The backwater levee was being "armored" by a heavy plastic coating to prevent it from washing out, said Charlie Tindall, attorney for the Board of Mississippi Levee Commissioners.
But the Yazoo River backwaters were already claiming territory and property. Mississippi Gov. Haley Barbour was among residents who watched rising waters swallow their houses and lands Wednesday.
Barbour's spokeswoman confirmed that a house owned by the governor in his native Yazoo County was flooded by the watery onslaught moving southward.
The house is on a lake in central Mississippi near the backwater-flooded Yazoo River.
The high waters are pushing the county's wild hog population out of their normal habitat, drowning many of them.
"It's like these patches of ground, they are no more than three or four feet wide and they are looking for a dry place to lay," Randy Newell of Mississippi Department of Wildlife, Fisheries and Parks told CNN affiliate WAPT.
Wildlife officers have given farmers permission to kill the wild pigs who often will root up the areas designed to hold back the water.
Farther south, where the Mississippi River has not yet crested, residents were working to clear out their homes and find ways to get by.
"We're taking one on the chin -- not only for America but for Louisiana as well," said Guy Cormier, president of Louisiana's St. Martin Parish.
His parish is in part of the state expected to be flooded as authorities open sections of the Morganza Spillway to help spare other areas of Louisiana, including New Orleans.
"It's really hard when you go and visit with a family who own and operate everything they have in the area," Cormier said. "The decision has been made, and we're just going to have to battle it. But we're fighting people."
As of Wednesday evening, 17 bays were open at Morganza -- one more than earlier in the day -- moving water at an estimated 114,000 cubic feet per second, the Corps of Engineers said.
Mandatory evacuations will be in effect Saturday -- beginning at midnight Friday -- in Butte La Rose, Happy Town and the Sherburne Wildlife Management Area, the St. Martin Parish Sheriff's Office said.
By 8 a.m. Saturday, "the area will be secured and no one will be allowed to enter," the parish said in a news release.
Levees along the length of the river appeared to be holding, and water diverted through spillways seemed to be rising more slowly than expected, but Louisiana Gov. Bobby Jindal warned residents that plenty could go wrong.
"There's still an awful lot of water headed our way, and it's going to be here in many cases for weeks, not just a few days," Jindal said.
Officials said the spillway gates are likely to be open for weeks, and it will be weeks before the river falls below flood stage, allowing those who have evacuated to return safely.
The flood is the most significant to hit the lower Mississippi River valley since at least 1937. It has affected nine states so far: Missouri, Illinois, Kentucky, Tennessee, Ohio, Indiana, Arkansas, Louisiana and Mississippi.

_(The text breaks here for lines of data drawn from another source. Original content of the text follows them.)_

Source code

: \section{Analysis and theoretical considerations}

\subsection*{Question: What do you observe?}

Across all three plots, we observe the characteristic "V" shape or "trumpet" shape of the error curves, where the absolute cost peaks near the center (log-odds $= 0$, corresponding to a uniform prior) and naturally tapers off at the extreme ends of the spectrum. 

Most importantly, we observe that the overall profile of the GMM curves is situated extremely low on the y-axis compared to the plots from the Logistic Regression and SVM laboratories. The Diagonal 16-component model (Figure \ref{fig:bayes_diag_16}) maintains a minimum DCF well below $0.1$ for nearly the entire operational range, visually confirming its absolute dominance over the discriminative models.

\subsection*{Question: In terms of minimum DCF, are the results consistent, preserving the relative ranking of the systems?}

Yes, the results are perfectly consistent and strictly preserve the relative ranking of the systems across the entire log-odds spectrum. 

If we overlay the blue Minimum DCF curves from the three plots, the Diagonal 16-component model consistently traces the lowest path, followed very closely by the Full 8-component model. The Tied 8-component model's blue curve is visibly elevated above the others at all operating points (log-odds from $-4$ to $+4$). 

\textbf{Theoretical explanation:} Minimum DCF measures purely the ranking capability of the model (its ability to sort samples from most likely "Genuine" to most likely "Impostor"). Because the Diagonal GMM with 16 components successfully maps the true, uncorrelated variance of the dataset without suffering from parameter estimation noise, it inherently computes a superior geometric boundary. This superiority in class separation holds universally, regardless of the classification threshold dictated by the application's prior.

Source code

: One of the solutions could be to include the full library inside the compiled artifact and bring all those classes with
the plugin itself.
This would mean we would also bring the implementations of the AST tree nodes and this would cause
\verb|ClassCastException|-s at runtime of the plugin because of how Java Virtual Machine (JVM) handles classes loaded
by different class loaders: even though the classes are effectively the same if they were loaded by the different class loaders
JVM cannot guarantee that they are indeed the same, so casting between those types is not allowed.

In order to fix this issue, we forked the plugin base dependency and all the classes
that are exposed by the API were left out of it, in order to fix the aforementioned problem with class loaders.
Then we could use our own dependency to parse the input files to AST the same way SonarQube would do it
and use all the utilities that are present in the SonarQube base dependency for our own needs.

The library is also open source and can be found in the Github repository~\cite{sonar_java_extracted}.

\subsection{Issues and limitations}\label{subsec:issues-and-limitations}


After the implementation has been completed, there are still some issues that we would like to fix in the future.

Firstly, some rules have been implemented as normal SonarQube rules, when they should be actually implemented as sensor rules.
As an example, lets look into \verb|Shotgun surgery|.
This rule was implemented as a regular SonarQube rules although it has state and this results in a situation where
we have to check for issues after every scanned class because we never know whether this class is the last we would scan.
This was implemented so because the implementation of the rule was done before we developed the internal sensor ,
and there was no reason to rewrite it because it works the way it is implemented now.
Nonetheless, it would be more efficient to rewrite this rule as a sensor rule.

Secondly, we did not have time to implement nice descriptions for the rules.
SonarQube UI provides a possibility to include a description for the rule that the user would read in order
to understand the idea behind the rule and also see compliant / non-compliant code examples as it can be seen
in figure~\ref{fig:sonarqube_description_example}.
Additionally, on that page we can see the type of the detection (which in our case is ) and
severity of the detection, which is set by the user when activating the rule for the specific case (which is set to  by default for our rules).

In Krotz Springs, Louisiana, where floodwaters up to 10 feet deep are expected, some of the 400 residents plan to hold out until the last minute before evacuating.
"We will see it in the coming days," Maj. Jason Mahfouz of the Louisiana National Guard told CNN affiliate WBRZ. "That spillway structure will fill up and that's when the back-flow is expected in this area."
Stubbornly holding onto her property, Jeannette Ellis told the affiliate she'll stay behind a protective levee built by the guard as long as possible.
"I don't expect to leave my home until there's an inch of water in my yard," she said.